(Stored data)
====

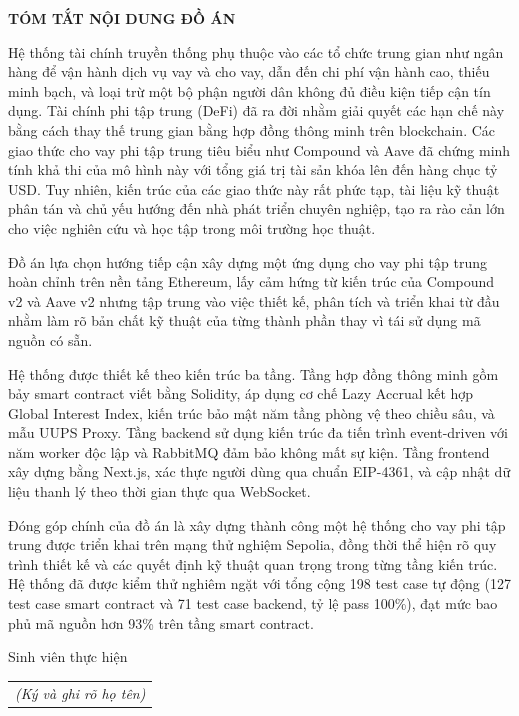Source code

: \documentclass[../DoAn.tex]{subfiles}
\begin{document}
\begin{center}
    \Large{\textbf{TÓM TẮT NỘI DUNG ĐỒ ÁN}}\\
\end{center}
\vspace{1cm}
Hệ thống tài chính truyền thống phụ thuộc vào các tổ chức trung gian như ngân hàng để vận hành dịch vụ vay và cho vay, dẫn đến chi phí vận hành cao, thiếu minh bạch, và loại trừ một bộ phận người dân không đủ điều kiện tiếp cận tín dụng. Tài chính phi tập trung (DeFi) đã ra đời nhằm giải quyết các hạn chế này bằng cách thay thế trung gian bằng hợp đồng thông minh trên blockchain. Các giao thức cho vay phi tập trung tiêu biểu như Compound và Aave đã chứng minh tính khả thi của mô hình này với tổng giá trị tài sản khóa lên đến hàng chục tỷ USD. Tuy nhiên, kiến trúc của các giao thức này rất phức tạp, tài liệu kỹ thuật phân tán và chủ yếu hướng đến nhà phát triển chuyên nghiệp, tạo ra rào cản lớn cho việc nghiên cứu và học tập trong môi trường học thuật.

Đồ án lựa chọn hướng tiếp cận xây dựng một ứng dụng cho vay phi tập trung hoàn chỉnh trên nền tảng Ethereum, lấy cảm hứng từ kiến trúc của Compound v2 và Aave v2 nhưng tập trung vào việc thiết kế, phân tích và triển khai từ đầu nhằm làm rõ bản chất kỹ thuật của từng thành phần thay vì tái sử dụng mã nguồn có sẵn.

Hệ thống được thiết kế theo kiến trúc ba tầng. Tầng hợp đồng thông minh gồm bảy smart contract viết bằng Solidity, áp dụng cơ chế Lazy Accrual kết hợp Global Interest Index, kiến trúc bảo mật năm tầng phòng vệ theo chiều sâu, và mẫu UUPS Proxy. Tầng backend sử dụng kiến trúc đa tiến trình event-driven với năm worker độc lập và RabbitMQ đảm bảo không mất sự kiện. Tầng frontend xây dựng bằng Next.js, xác thực người dùng qua chuẩn EIP-4361, và cập nhật dữ liệu thanh lý theo thời gian thực qua WebSocket.

Đóng góp chính của đồ án là xây dựng thành công một hệ thống cho vay phi tập trung được triển khai trên mạng thử nghiệm Sepolia, đồng thời thể hiện rõ quy trình thiết kế và các quyết định kỹ thuật quan trọng trong từng tầng kiến trúc. Hệ thống đã được kiểm thử nghiêm ngặt với tổng cộng 198 test case tự động (127 test case smart contract và 71 test case backend, tỷ lệ pass 100\%), đạt mức bao phủ mã nguồn hơn 93\% trên tầng smart contract.

\begin{flushright}
Sinh viên thực hiện\\
\begin{tabular}{@{}c@{}}
\textit{(Ký và ghi rõ họ tên)}\\[1cm]
\end{tabular}
\end{flushright}
\end{document}
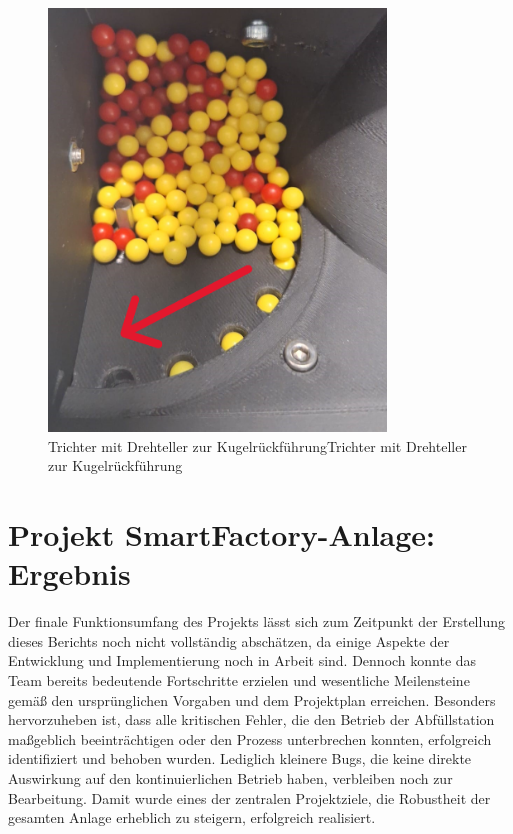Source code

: \begin{figure}[h!] %
    \centering  
    \includegraphics[width=0.8\textwidth]{figures/b15ba5c8-ba29-495a-9e40-18a8cdfba58f.PNG}
    \caption{Trichter mit Drehteller zur KugelrückführungTrichter mit Drehteller zur Kugelrückführung\cite{siemens2022}} 
    \label{fig:Trichter mit Drehteller zur Kugelrückführung} %
    \vspace{0.5em} %
    \small %
\end{figure}

\section{Projekt SmartFactory-Anlage: Ergebnis}\label{sec:Projekt_SmartFactory-Anlage:_Ergebnis}

Der finale Funktionsumfang des Projekts lässt sich zum Zeitpunkt der Erstellung dieses Berichts noch nicht vollständig abschätzen, da einige 
Aspekte der Entwicklung und Implementierung noch in Arbeit sind. Dennoch konnte das Team bereits bedeutende Fortschritte erzielen und wesentliche 
Meilensteine gemäß den ursprünglichen Vorgaben und dem Projektplan erreichen. Besonders hervorzuheben ist, dass alle kritischen Fehler, die den 
Betrieb der Abfüllstation maßgeblich beeinträchtigen oder den Prozess unterbrechen konnten, erfolgreich identifiziert und behoben wurden. 
Lediglich kleinere Bugs, die keine direkte Auswirkung auf den kontinuierlichen Betrieb haben, verbleiben noch zur Bearbeitung. Damit wurde 
eines der zentralen Projektziele, die Robustheit der gesamten Anlage erheblich zu steigern, erfolgreich realisiert.

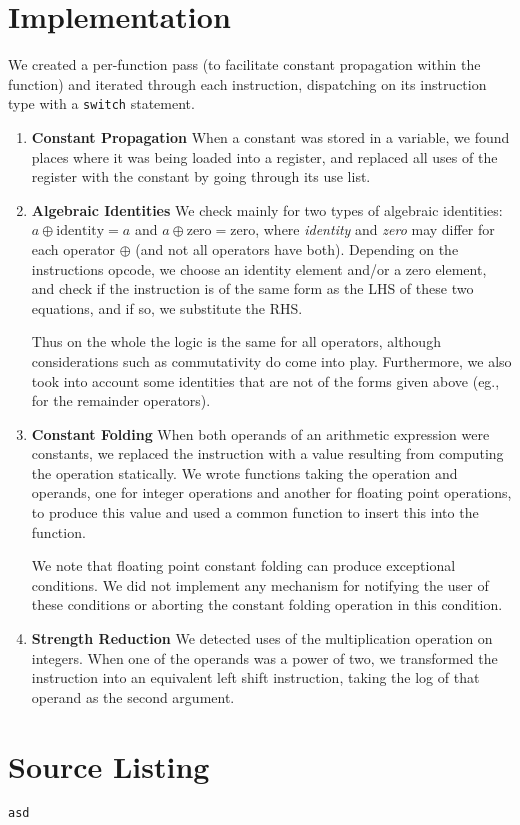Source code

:\documentclass[12pt]{article}
\begin{document}
\section{Implementation}
We created a per-function pass (to facilitate constant propagation within the function) and iterated through each instruction, dispatching on its instruction type with a \texttt{switch} statement.
\begin{enumerate}
\item \textbf{Constant Propagation} When a constant was stored in a variable, we found places where it was being loaded into a register, and replaced all uses of the register with the constant by going through its use list. 
\item \textbf{Algebraic Identities} We check mainly for two types of algebraic identities: $a \oplus \text{identity} = a$ and $a \oplus \text{zero} = \text{zero}$, where \emph{identity} and \emph{zero} may differ for each operator $\oplus$ (and not all operators have both). Depending on the instructions opcode, we choose an identity element and/or a zero element, and check if the instruction is of the same form as the LHS of these two equations, and if so, we substitute the RHS. 

Thus on the whole the logic is the same for all operators, although considerations such as commutativity do come into play. Furthermore, we also took into account some identities that are not of the forms given above (eg., for the remainder operators).
\item \textbf{Constant Folding} When both operands of an arithmetic expression were constants, we replaced the instruction with a value resulting from computing the operation statically. We wrote  functions taking the operation and operands, one for integer operations and another for floating point operations, to produce this value and used a common function to insert this into the function.

We note that floating point constant folding can produce exceptional conditions. We did not implement any mechanism for notifying the user of these conditions or aborting the constant folding operation in this condition.
\item \textbf{Strength Reduction} We detected uses of the multiplication operation on integers. When one of the operands was a power of two, we transformed the instruction into an equivalent left shift instruction, taking the log of that operand as the second argument.
\end{enumerate}
\section{Source Listing}
\begin{verbatim}
asd
\end{verbatim}
\end{document}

====

Which lines above contain "Trichter"? Show each of them.

    \caption{Trichter mit Drehteller zur KugelrückführungTrichter mit Drehteller zur Kugelrückführung\cite{siemens2022}} 
    \label{fig:Trichter mit Drehteller zur Kugelrückführung} %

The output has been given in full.